Exercise materials:
◇ ◇ ◇ ◇

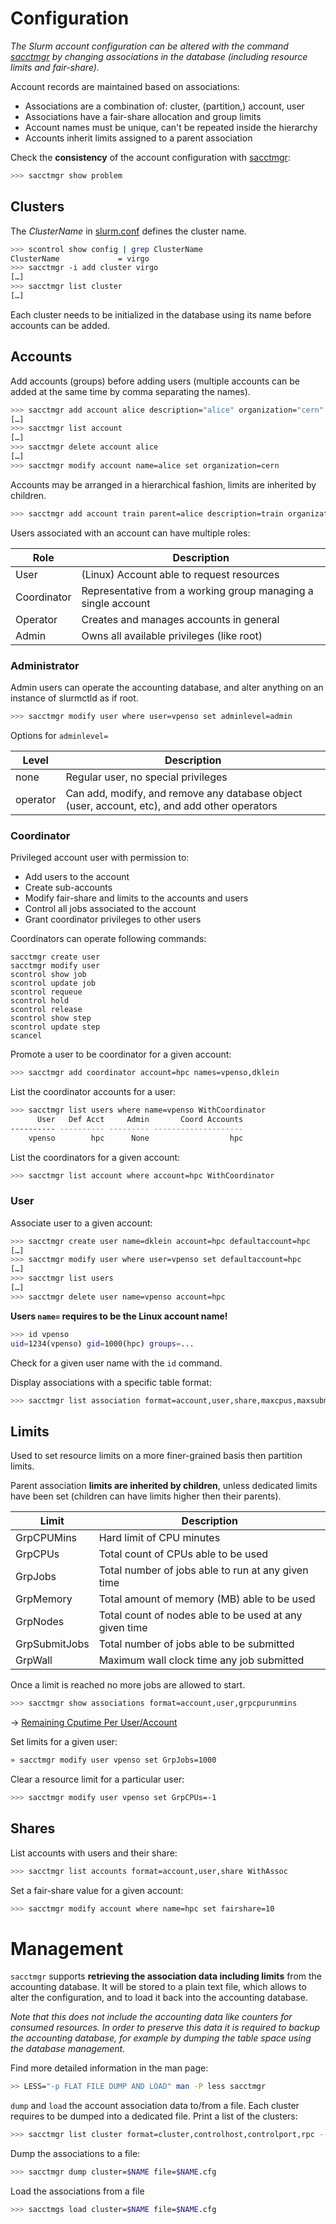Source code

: 
# Configuration

_The Slurm account configuration can be altered with the command [sacctmgr][sacctmgr] by changing associations in the database (including resource limits and fair-share)._

Account records are maintained based on associations:

* Associations are a combination of: cluster, (partition,) account, user
* Associations have a fair-share allocation and group limits
* Account names must be unique, can't be repeated inside the hierarchy
* Accounts inherit limits assigned to a parent association


Check the **consistency** of the account configuration with [sacctmgr][sacctmgr]:

```bash
>>> sacctmgr show problem
```

## Clusters

The _ClusterName_ in [slurm.conf][slurmconf] defines the cluster name.

```bash
>>> scontrol show config | grep ClusterName 
ClusterName             = virgo
>>> sacctmgr -i add cluster virgo
[…]
>>> sacctmgr list cluster
[…]
```

Each cluster needs to be initialized in the database using its name before accounts can be added. 

## Accounts

Add accounts (groups) before adding users (multiple accounts can be added at the same time by comma separating the names).

```bash
>>> sacctmgr add account alice description="alice" organization="cern"
[…]
>>> sacctmgr list account
[…]
>>> sacctmgr delete account alice
[…]
>>> sacctmgr modify account name=alice set organization=cern
```

Accounts may be arranged in a hierarchical fashion, limits are inherited by children.

```bash
>>> sacctmgr add account train parent=alice description=train organization=cern
```

Users associated with an account can have multiple roles:

Role        | Description
------------|-------------
User        | (Linux) Account able to request resources
Coordinator | Representative from a working group managing a single account
Operator    | Creates and manages accounts in general
Admin       | Owns all available privileges (like root)

### Administrator

Admin users can operate the accounting database, and alter anything on an instance of slurmctld as if root.

```bash
>>> sacctmgr modify user where user=vpenso set adminlevel=admin
```
Options for `adminlevel=`


Level    | Description
---------|--------------
none     | Regular user, no special privileges
operator | Can add, modify, and remove any database object (user, account, etc), and add other operators

### Coordinator

Privileged account user with permission to:

* Add users to the account
* Create sub-accounts
* Modify fair-share and limits to the accounts and users
* Control all jobs associated to the account
* Grant coordinator privileges to other users

Coordinators can operate following commands:

```
sacctmgr create user
sacctmgr modify user
scontrol show job
scontrol update job
scontrol requeue
scontrol hold
scontrol release
scontrol show step
scontrol update step
scancel
```

Promote a user to be coordinator for a given account:

```bash
>>> sacctmgr add coordinator account=hpc names=vpenso,dklein
```

List the coordinator accounts for a user:

```bash
>>> sacctmgr list users where name=vpenso WithCoordinator
      User   Def Acct     Admin       Coord Accounts 
---------- ---------- --------- -------------------- 
    vpenso        hpc      None                  hpc
```

List the coordinators for a given account:

```bash
>>> sacctmgr list account where account=hpc WithCoordinator
```

### User

Associate user to a given account:

```bash
>>> sacctmgr create user name=dklein account=hpc defaultaccount=hpc
[…]
>>> sacctmgr modify user where user=vpenso set defaultaccount=hpc
[…]
>>> sacctmgr list users
[…]
>>> sacctmgr delete user name=vpenso account=hpc
```

**Users `name=` requires to be the Linux account name!**

```bash
>>> id vpenso
uid=1234(vpenso) gid=1000(hpc) groups=...
```

Check for a given user name with the `id` command.

Display associations with a specific table format:

```bash
>>> sacctmgr list association format=account,user,share,maxcpus,maxsubmitjobs
```


## Limits

Used to set resource limits on a more finer-grained basis then partition limits.

Parent association **limits are inherited by children**, unless dedicated limits have been set (children can have limits higher then their parents).

Limit         | Description
--------------|-------------------------------------------------------
GrpCPUMins    | Hard limit of CPU minutes
GrpCPUs       | Total count of CPUs able to be used
GrpJobs       | Total number of jobs able to run at any given time
GrpMemory     | Total amount of memory (MB) able to be used
GrpNodes      | Total count of nodes able to be used at any given time
GrpSubmitJobs | Total number of jobs able to be submitted
GrpWall       | Maximum wall clock time any job submitted 

Once a limit is reached no more jobs are allowed to start.

```bash
>>> sacctmgr show associations format=account,user,grpcpurunmins
```

→ [Remaining Cputime Per User/Account](http://tech.ryancox.net/2014/04/scheduler-limit-remaining-cputime-per.html)

Set limits for a given user:

```bash
» sacctmgr modify user vpenso set GrpJobs=1000
```

Clear a resource limit for a particular user:

```bash
>>> sacctmgr modify user vpenso set GrpCPUs=-1
```

## Shares

List accounts with users and their share:

```bash
>>> sacctmgr list accounts format=account,user,share WithAssoc
```

Set a fair-share value for a given account:

```bash
>>> sacctmgr modify account where name=hpc set fairshare=10
```

# Management

`sacctmgr` supports **retrieving the association data including limits** from the accounting database. It will be stored to a plain text file, which allows to alter the configuration, and to load it back into the accounting database. 

_Note that this does not include the accounting data like counters for consumed resources. In order to preserve this data it is required to backup the accounting database, for example by dumping the table space using the database management._

Find more detailed information in the man page:

```bash
>> LESS="-p FLAT FILE DUMP AND LOAD" man -P less sacctmgr
```

`dump` and `load` the account association data to/from a file. Each cluster requires to be dumped into a dedicated file. Print a list of the clusters: 

```bash
>>> sacctmgr list cluster format=cluster,controlhost,controlport,rpc --noheader
```

Dump the associations to a file:

```bash
>>> sacctmgr dump cluster=$NAME file=$NAME.cfg
```

Load the associations from a file

```bash
>>> sacctmgs load cluster=$NAME file=$NAME.cfg
```


[slurmconf]: http://manpages.debian.org/slurm.conf
[slurmdbdconf]: http://manpages.debian.org/slurmdbd.conf
[cgroupconf]: http://manpages.debian.org/cgroup.conf
[gresconf]: http://manpages.debian.org/gres.conf
[sacctmgr]: http://manpages.debian.org/sacctmgr
[squeue]: http://manpages.debian.org/squeue
[scontrol]: http://manpages.debian.org/scontrol
[sreport]: http://manpages.debian.org/sreport
[sinfo]: http://manpages.debian.org/sinfo
[sacct]: http://manpages.debian.org/sacct
[sdiag]: http://manpages.debian.org/sdiag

◇ ◇ ◇ ◇

Exercise: Repeat the data word for word, excluding any image.

Answer area:
Source code

: 
# Configuration

_The Slurm account configuration can be altered with the command [sacctmgr][sacctmgr] by changing associations in the database (including resource limits and fair-share)._

Account records are maintained based on associations:

* Associations are a combination of: cluster, (partition,) account, user
* Associations have a fair-share allocation and group limits
* Account names must be unique, can't be repeated inside the hierarchy
* Accounts inherit limits assigned to a parent association


Check the **consistency** of the account configuration with [sacctmgr][sacctmgr]:

```bash
>>> sacctmgr show problem
```

## Clusters

The _ClusterName_ in [slurm.conf][slurmconf] defines the cluster name.

```bash
>>> scontrol show config | grep ClusterName 
ClusterName             = virgo
>>> sacctmgr -i add cluster virgo
[…]
>>> sacctmgr list cluster
[…]
```

Each cluster needs to be initialized in the database using its name before accounts can be added. 

## Accounts

Add accounts (groups) before adding users (multiple accounts can be added at the same time by comma separating the names).

```bash
>>> sacctmgr add account alice description="alice" organization="cern"
[…]
>>> sacctmgr list account
[…]
>>> sacctmgr delete account alice
[…]
>>> sacctmgr modify account name=alice set organization=cern
```

Accounts may be arranged in a hierarchical fashion, limits are inherited by children.

```bash
>>> sacctmgr add account train parent=alice description=train organization=cern
```

Users associated with an account can have multiple roles:

Role        | Description
------------|-------------
User        | (Linux) Account able to request resources
Coordinator | Representative from a working group managing a single account
Operator    | Creates and manages accounts in general
Admin       | Owns all available privileges (like root)

### Administrator

Admin users can operate the accounting database, and alter anything on an instance of slurmctld as if root.

```bash
>>> sacctmgr modify user where user=vpenso set adminlevel=admin
```
Options for `adminlevel=`


Level    | Description
---------|--------------
none     | Regular user, no special privileges
operator | Can add, modify, and remove any database object (user, account, etc), and add other operators

### Coordinator

Privileged account user with permission to:

* Add users to the account
* Create sub-accounts
* Modify fair-share and limits to the accounts and users
* Control all jobs associated to the account
* Grant coordinator privileges to other users

Coordinators can operate following commands:

```
sacctmgr create user
sacctmgr modify user
scontrol show job
scontrol update job
scontrol requeue
scontrol hold
scontrol release
scontrol show step
scontrol update step
scancel
```

Promote a user to be coordinator for a given account:

```bash
>>> sacctmgr add coordinator account=hpc names=vpenso,dklein
```

List the coordinator accounts for a user:

```bash
>>> sacctmgr list users where name=vpenso WithCoordinator
      User   Def Acct     Admin       Coord Accounts 
---------- ---------- --------- -------------------- 
    vpenso        hpc      None                  hpc
```

List the coordinators for a given account:

```bash
>>> sacctmgr list account where account=hpc WithCoordinator
```

### User

Associate user to a given account:

```bash
>>> sacctmgr create user name=dklein account=hpc defaultaccount=hpc
[…]
>>> sacctmgr modify user where user=vpenso set defaultaccount=hpc
[…]
>>> sacctmgr list users
[…]
>>> sacctmgr delete user name=vpenso account=hpc
```

**Users `name=` requires to be the Linux account name!**

```bash
>>> id vpenso
uid=1234(vpenso) gid=1000(hpc) groups=...
```

Check for a given user name with the `id` command.

Display associations with a specific table format:

```bash
>>> sacctmgr list association format=account,user,share,maxcpus,maxsubmitjobs
```


## Limits

Used to set resource limits on a more finer-grained basis then partition limits.

Parent association **limits are inherited by children**, unless dedicated limits have been set (children can have limits higher then their parents).

Limit         | Description
--------------|-------------------------------------------------------
GrpCPUMins    | Hard limit of CPU minutes
GrpCPUs       | Total count of CPUs able to be used
GrpJobs       | Total number of jobs able to run at any given time
GrpMemory     | Total amount of memory (MB) able to be used
GrpNodes      | Total count of nodes able to be used at any given time
GrpSubmitJobs | Total number of jobs able to be submitted
GrpWall       | Maximum wall clock time any job submitted 

Once a limit is reached no more jobs are allowed to start.

```bash
>>> sacctmgr show associations format=account,user,grpcpurunmins
```

→ [Remaining Cputime Per User/Account](http://tech.ryancox.net/2014/04/scheduler-limit-remaining-cputime-per.html)

Set limits for a given user:

```bash
» sacctmgr modify user vpenso set GrpJobs=1000
```

Clear a resource limit for a particular user:

```bash
>>> sacctmgr modify user vpenso set GrpCPUs=-1
```

## Shares

List accounts with users and their share:

```bash
>>> sacctmgr list accounts format=account,user,share WithAssoc
```

Set a fair-share value for a given account:

```bash
>>> sacctmgr modify account where name=hpc set fairshare=10
```

# Management

`sacctmgr` supports **retrieving the association data including limits** from the accounting database. It will be stored to a plain text file, which allows to alter the configuration, and to load it back into the accounting database. 

_Note that this does not include the accounting data like counters for consumed resources. In order to preserve this data it is required to backup the accounting database, for example by dumping the table space using the database management._

Find more detailed information in the man page:

```bash
>> LESS="-p FLAT FILE DUMP AND LOAD" man -P less sacctmgr
```

`dump` and `load` the account association data to/from a file. Each cluster requires to be dumped into a dedicated file. Print a list of the clusters: 

```bash
>>> sacctmgr list cluster format=cluster,controlhost,controlport,rpc --noheader
```

Dump the associations to a file:

```bash
>>> sacctmgr dump cluster=$NAME file=$NAME.cfg
```

Load the associations from a file

```bash
>>> sacctmgs load cluster=$NAME file=$NAME.cfg
```


[slurmconf]: http://manpages.debian.org/slurm.conf
[slurmdbdconf]: http://manpages.debian.org/slurmdbd.conf
[cgroupconf]: http://manpages.debian.org/cgroup.conf
[gresconf]: http://manpages.debian.org/gres.conf
[sacctmgr]: http://manpages.debian.org/sacctmgr
[squeue]: http://manpages.debian.org/squeue
[scontrol]: http://manpages.debian.org/scontrol
[sreport]: http://manpages.debian.org/sreport
[sinfo]: http://manpages.debian.org/sinfo
[sacct]: http://manpages.debian.org/sacct
[sdiag]: http://manpages.debian.org/sdiag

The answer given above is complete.